Another key factor which impacts the clinical adoption is the approval for marketing of the device for a specific clinical indication by regional regulatory bodies such as FDA in the United States and CE Mark in European Union. In light of Affordable Care Act adopted in United States recently which imposes reimbursement penalties to healthcare facilities based on quality metrics, it has become increasingly complex for the medical device companies to bring new technologies for patient care as the healthcare sector is undergoing a major shift from fee-for-service model to value-based model requiring companies to demonstrate value proposition clearly over existing standard-of-care at similar or lower adoption costs. Therefore, it is important that the inventors consider such macroeconomic factors while developing commercial photoacoustic imaging systems in order to ensure a successful clinical translation. Several clinical trials on photoacoustic imaging [82-89] which are currently underway (mostly first-in-human or phase I) focus on critical endpoints to demonstrate feasibility, safety and effectiveness. These trials, if successful, enable the need for subsequent larger phase II clinical trials that need to demonstrate value proposition to establish a robust reimbursement pathway which is a crucial factor for successful clinical adoption in addition to the safety and effectiveness data typically acquired for regulatory purposes.
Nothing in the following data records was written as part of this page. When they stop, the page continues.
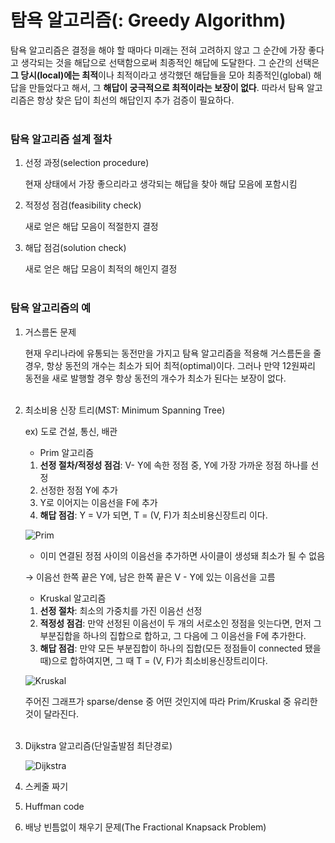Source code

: # 탐욕 알고리즘(: Greedy Algorithm)

탐욕 알고리즘은 결정을 해야 할 때마다 미래는 전혀 고려하지 않고 그 순간에 가장 좋다고 생각되는 것을 해답으로 선택함으로써 최종적인 해답에 도달한다. 그 순간의 선택은 **그 당시(local)에는 최적**이나 최적이라고 생각했던 해답들을 모아 최종적인(global) 해답을 만들었다고 해서, 그 **해답이 궁극적으로 최적이라는 보장이 없다**. 따라서 탐욕 알고리즘은 항상 찾은 답이 최선의 해답인지 추가 검증이 필요하다.    <br><br>

### 탐욕 알고리즘 설계 절차

1. 선정 과정(selection procedure)

    현재 상태에서 가장 좋으리라고 생각되는 해답을 찾아 해답 모음에 포함시킴

2. 적정성 점검(feasibility check)

    새로 얻은 해답 모음이 적절한지 결정

3. 해답 점검(solution check)

    새로 얻은 해답 모음이 최적의 해인지 결정    <br><br>

### 탐욕 알고리즘의 예

1. 거스름돈 문제

    현재 우리나라에 유통되는 동전만을 가지고 탐욕 알고리즘을 적용해 거스름돈을 줄 경우, 항상 동전의 개수는 최소가 되어 최적(optimal)이다. 그러나 만약 12원짜리 동전을 새로 발행할 경우 항상 동전의 개수가 최소가 된다는 보장이 없다.    <br><br>

2. 최소비용 신장 트리(MST: Minimum Spanning Tree)

    ex) 도로 건설, 통신, 배관

    - Prim 알고리즘

    1) **선정 절차/적정성 점검**: V- Y에 속한 정점 중, Y에 가장 가까운 정점 하나를 선정
    2) 선정한 정점 Y에 추가
    3) Y로 이어지는 이음선을 F에 추가
    4) **해답 점검**: Y = V가 되면, T = (V, F)가 최소비용신장트리 이다.

    ![Prim](https://user-images.githubusercontent.com/60397314/126127497-d7b9951c-0e29-4515-be9b-8f19fa73b6b0.jpg)

    * 이미 연결된 정점 사이의 이음선을 추가하면 사이클이 생성돼 최소가 될 수 없음

    → 이음선 한쪽 끝은 Y에, 남은 한쪽 끝은 V - Y에 있는 이음선을 고름

    - Kruskal 알고리즘

    1. **선정 절차**: 최소의 가중치를 가진 이음선 선정
    2. **적정성 점검**: 만약 선정된 이음선이 두 개의 서로소인 정점을 잇는다면, 먼저 그 부분집합을 하나의 집합으로 합하고, 그 다음에 그 이음선을 F에 추가한다.
    3. **해답 점검**: 만약 모든 부분집합이 하나의 집합(모든 정점들이 connected 됐을 때)으로 합하여지면, 그 때 T = (V, F)가 최소비용신장트리이다.

    ![Kruskal](https://user-images.githubusercontent.com/60397314/126127732-23ba890e-a4fa-43b4-ba73-cdb542c1dd4f.jpg)

    주어진 그래프가 sparse/dense 중 어떤 것인지에 따라 Prim/Kruskal 중 유리한 것이 달라진다.    <br><br>

3. Dijkstra 알고리즘(단일출발점 최단경로)

    ![Dijkstra](https://user-images.githubusercontent.com/60397314/126127791-e0713055-0eb8-44ba-a736-c48ca2d1727a.jpg)

4. 스케줄 짜기
5. Huffman code
6. 배낭 빈틈없이 채우기 문제(The Fractional Knapsack Problem)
Formal health technology assessment programs which are more common in Europe than in United States [90,91] can be helpful during the early stages of photoacoustic imaging device development to anticipate any costs, challenges and pitfalls upfront and help mitigate the risks associated with business development and clinical adoption.
Conclusion
There is a growing interest in photoacoustic imaging within the key stakeholders including clinicians with several ongoing first-in-human clinical trials, as well as large medical device companies that are cautiously eager to acquire new technologies which are effective, and carry minimal regulatory and reimbursement risks allowing market penetration and adoption. Clinical applications discussed here highlight the potential of clinical photoacoustic imaging to complement ultrasound and other existing armaments to help combat cancer and hopefully ultimately ease its burden on the global healthcare system.